Instructions to follow: Please retype all the data below exactly, line for line.

Data for processing:
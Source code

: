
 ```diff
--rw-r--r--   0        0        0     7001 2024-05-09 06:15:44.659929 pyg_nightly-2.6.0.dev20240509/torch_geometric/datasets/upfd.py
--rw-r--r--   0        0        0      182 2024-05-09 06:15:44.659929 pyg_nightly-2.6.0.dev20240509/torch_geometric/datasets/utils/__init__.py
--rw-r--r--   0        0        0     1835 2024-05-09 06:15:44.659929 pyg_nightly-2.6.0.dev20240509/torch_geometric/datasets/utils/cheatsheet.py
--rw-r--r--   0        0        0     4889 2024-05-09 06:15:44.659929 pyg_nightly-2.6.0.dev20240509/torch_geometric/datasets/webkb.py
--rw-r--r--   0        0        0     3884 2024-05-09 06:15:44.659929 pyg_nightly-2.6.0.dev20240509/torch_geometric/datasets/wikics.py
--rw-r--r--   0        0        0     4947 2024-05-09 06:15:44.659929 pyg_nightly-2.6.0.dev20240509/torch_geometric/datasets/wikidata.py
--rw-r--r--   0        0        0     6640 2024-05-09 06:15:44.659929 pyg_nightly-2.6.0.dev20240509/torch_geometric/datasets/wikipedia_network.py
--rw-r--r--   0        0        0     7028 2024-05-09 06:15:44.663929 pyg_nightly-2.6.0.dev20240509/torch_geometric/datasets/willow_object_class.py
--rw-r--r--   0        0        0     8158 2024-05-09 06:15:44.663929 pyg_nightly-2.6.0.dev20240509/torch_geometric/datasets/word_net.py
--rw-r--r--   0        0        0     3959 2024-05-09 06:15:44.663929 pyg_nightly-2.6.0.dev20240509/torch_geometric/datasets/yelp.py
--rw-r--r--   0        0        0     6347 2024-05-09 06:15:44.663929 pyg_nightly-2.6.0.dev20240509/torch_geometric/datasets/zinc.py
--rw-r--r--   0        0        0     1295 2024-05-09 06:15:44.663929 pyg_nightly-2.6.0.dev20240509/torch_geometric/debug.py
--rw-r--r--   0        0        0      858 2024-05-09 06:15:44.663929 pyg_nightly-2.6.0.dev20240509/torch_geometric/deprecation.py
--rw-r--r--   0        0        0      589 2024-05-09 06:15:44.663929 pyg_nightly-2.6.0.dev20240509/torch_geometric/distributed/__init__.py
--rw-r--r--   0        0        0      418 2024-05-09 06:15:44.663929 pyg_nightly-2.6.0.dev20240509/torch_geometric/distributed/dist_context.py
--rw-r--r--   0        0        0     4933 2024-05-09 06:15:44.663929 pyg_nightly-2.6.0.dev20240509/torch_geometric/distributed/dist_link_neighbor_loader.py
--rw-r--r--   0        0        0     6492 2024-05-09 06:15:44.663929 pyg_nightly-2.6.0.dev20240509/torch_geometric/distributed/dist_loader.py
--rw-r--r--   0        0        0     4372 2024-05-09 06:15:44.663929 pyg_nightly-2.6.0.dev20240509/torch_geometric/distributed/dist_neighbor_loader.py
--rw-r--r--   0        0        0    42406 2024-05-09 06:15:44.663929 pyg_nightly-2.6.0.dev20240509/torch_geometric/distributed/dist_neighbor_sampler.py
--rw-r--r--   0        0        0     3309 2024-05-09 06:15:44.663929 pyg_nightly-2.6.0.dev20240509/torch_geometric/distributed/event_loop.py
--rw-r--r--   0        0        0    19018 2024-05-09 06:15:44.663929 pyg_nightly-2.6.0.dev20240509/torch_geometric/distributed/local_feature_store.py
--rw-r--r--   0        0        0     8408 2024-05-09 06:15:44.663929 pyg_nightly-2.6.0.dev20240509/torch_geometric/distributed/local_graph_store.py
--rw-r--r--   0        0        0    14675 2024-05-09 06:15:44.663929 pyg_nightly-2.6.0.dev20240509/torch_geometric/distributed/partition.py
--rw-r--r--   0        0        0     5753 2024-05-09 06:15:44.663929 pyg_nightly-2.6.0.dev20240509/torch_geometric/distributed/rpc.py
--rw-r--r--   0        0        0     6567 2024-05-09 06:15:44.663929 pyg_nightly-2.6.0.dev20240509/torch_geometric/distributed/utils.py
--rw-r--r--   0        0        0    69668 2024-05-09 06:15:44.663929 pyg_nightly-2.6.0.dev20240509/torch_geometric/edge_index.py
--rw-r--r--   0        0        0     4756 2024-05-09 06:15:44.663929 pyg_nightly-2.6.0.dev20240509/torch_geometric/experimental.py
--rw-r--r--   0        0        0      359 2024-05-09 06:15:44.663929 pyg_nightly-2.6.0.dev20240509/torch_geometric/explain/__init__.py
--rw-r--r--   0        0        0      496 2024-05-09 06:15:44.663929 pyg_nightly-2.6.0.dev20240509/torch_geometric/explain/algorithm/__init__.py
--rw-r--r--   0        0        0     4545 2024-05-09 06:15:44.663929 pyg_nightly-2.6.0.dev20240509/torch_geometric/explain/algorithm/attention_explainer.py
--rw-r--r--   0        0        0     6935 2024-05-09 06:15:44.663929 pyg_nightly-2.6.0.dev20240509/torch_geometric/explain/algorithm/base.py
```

Task solution:
Source code

:
 ```diff
--rw-r--r--   0        0        0     7001 2024-05-09 06:15:44.659929 pyg_nightly-2.6.0.dev20240509/torch_geometric/datasets/upfd.py
--rw-r--r--   0        0        0      182 2024-05-09 06:15:44.659929 pyg_nightly-2.6.0.dev20240509/torch_geometric/datasets/utils/__init__.py
--rw-r--r--   0        0        0     1835 2024-05-09 06:15:44.659929 pyg_nightly-2.6.0.dev20240509/torch_geometric/datasets/utils/cheatsheet.py
--rw-r--r--   0        0        0     4889 2024-05-09 06:15:44.659929 pyg_nightly-2.6.0.dev20240509/torch_geometric/datasets/webkb.py
--rw-r--r--   0        0        0     3884 2024-05-09 06:15:44.659929 pyg_nightly-2.6.0.dev20240509/torch_geometric/datasets/wikics.py
--rw-r--r--   0        0        0     4947 2024-05-09 06:15:44.659929 pyg_nightly-2.6.0.dev20240509/torch_geometric/datasets/wikidata.py
--rw-r--r--   0        0        0     6640 2024-05-09 06:15:44.659929 pyg_nightly-2.6.0.dev20240509/torch_geometric/datasets/wikipedia_network.py
--rw-r--r--   0        0        0     7028 2024-05-09 06:15:44.663929 pyg_nightly-2.6.0.dev20240509/torch_geometric/datasets/willow_object_class.py
--rw-r--r--   0        0        0     8158 2024-05-09 06:15:44.663929 pyg_nightly-2.6.0.dev20240509/torch_geometric/datasets/word_net.py
--rw-r--r--   0        0        0     3959 2024-05-09 06:15:44.663929 pyg_nightly-2.6.0.dev20240509/torch_geometric/datasets/yelp.py
--rw-r--r--   0        0        0     6347 2024-05-09 06:15:44.663929 pyg_nightly-2.6.0.dev20240509/torch_geometric/datasets/zinc.py
--rw-r--r--   0        0        0     1295 2024-05-09 06:15:44.663929 pyg_nightly-2.6.0.dev20240509/torch_geometric/debug.py
--rw-r--r--   0        0        0      858 2024-05-09 06:15:44.663929 pyg_nightly-2.6.0.dev20240509/torch_geometric/deprecation.py
--rw-r--r--   0        0        0      589 2024-05-09 06:15:44.663929 pyg_nightly-2.6.0.dev20240509/torch_geometric/distributed/__init__.py
--rw-r--r--   0        0        0      418 2024-05-09 06:15:44.663929 pyg_nightly-2.6.0.dev20240509/torch_geometric/distributed/dist_context.py
--rw-r--r--   0        0        0     4933 2024-05-09 06:15:44.663929 pyg_nightly-2.6.0.dev20240509/torch_geometric/distributed/dist_link_neighbor_loader.py
--rw-r--r--   0        0        0     6492 2024-05-09 06:15:44.663929 pyg_nightly-2.6.0.dev20240509/torch_geometric/distributed/dist_loader.py
--rw-r--r--   0        0        0     4372 2024-05-09 06:15:44.663929 pyg_nightly-2.6.0.dev20240509/torch_geometric/distributed/dist_neighbor_loader.py
--rw-r--r--   0        0        0    42406 2024-05-09 06:15:44.663929 pyg_nightly-2.6.0.dev20240509/torch_geometric/distributed/dist_neighbor_sampler.py
--rw-r--r--   0        0        0     3309 2024-05-09 06:15:44.663929 pyg_nightly-2.6.0.dev20240509/torch_geometric/distributed/event_loop.py
--rw-r--r--   0        0        0    19018 2024-05-09 06:15:44.663929 pyg_nightly-2.6.0.dev20240509/torch_geometric/distributed/local_feature_store.py
--rw-r--r--   0        0        0     8408 2024-05-09 06:15:44.663929 pyg_nightly-2.6.0.dev20240509/torch_geometric/distributed/local_graph_store.py
--rw-r--r--   0        0        0    14675 2024-05-09 06:15:44.663929 pyg_nightly-2.6.0.dev20240509/torch_geometric/distributed/partition.py
--rw-r--r--   0        0        0     5753 2024-05-09 06:15:44.663929 pyg_nightly-2.6.0.dev20240509/torch_geometric/distributed/rpc.py
--rw-r--r--   0        0        0     6567 2024-05-09 06:15:44.663929 pyg_nightly-2.6.0.dev20240509/torch_geometric/distributed/utils.py
--rw-r--r--   0        0        0    69668 2024-05-09 06:15:44.663929 pyg_nightly-2.6.0.dev20240509/torch_geometric/edge_index.py
--rw-r--r--   0        0        0     4756 2024-05-09 06:15:44.663929 pyg_nightly-2.6.0.dev20240509/torch_geometric/experimental.py
--rw-r--r--   0        0        0      359 2024-05-09 06:15:44.663929 pyg_nightly-2.6.0.dev20240509/torch_geometric/explain/__init__.py
--rw-r--r--   0        0        0      496 2024-05-09 06:15:44.663929 pyg_nightly-2.6.0.dev20240509/torch_geometric/explain/algorithm/__init__.py
--rw-r--r--   0        0        0     4545 2024-05-09 06:15:44.663929 pyg_nightly-2.6.0.dev20240509/torch_geometric/explain/algorithm/attention_explainer.py
--rw-r--r--   0        0        0     6935 2024-05-09 06:15:44.663929 pyg_nightly-2.6.0.dev20240509/torch_geometric/explain/algorithm/base.py
```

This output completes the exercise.